• Study material:

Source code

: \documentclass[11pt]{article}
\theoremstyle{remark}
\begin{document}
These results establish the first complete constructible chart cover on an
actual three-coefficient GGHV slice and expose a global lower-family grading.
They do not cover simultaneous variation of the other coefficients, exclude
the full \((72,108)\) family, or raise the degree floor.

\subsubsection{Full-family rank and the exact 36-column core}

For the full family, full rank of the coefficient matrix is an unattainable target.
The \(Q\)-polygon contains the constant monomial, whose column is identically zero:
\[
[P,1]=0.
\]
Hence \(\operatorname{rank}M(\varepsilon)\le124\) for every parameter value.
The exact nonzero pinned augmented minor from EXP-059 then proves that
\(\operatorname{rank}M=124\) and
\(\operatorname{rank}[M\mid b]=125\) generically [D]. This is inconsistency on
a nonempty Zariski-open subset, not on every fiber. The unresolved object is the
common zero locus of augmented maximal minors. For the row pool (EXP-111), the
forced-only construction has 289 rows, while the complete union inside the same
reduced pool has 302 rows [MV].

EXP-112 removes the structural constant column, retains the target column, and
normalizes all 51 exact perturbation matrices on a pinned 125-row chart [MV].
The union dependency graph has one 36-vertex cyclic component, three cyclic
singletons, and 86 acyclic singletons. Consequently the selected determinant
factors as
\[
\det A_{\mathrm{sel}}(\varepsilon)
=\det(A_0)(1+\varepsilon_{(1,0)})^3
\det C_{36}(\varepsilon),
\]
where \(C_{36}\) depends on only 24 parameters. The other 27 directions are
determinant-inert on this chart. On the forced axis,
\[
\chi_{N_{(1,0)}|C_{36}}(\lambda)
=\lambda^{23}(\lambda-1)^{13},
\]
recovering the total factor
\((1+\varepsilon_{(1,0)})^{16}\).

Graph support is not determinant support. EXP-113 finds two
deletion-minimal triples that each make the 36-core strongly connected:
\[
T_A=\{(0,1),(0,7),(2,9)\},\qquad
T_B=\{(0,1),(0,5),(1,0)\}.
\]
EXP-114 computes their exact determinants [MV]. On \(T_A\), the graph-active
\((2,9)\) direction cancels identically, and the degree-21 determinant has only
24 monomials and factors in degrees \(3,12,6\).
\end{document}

• Your task: Scan the material above for lines holding "family" and copy each of them.

• Solved problem:
actual three-coefficient GGHV slice and expose a global lower-family grading.
the full \((72,108)\) family, or raise the degree floor.
\subsubsection{Full-family rank and the exact 36-column core}
For the full family, full rank of the coefficient matrix is an unattainable target.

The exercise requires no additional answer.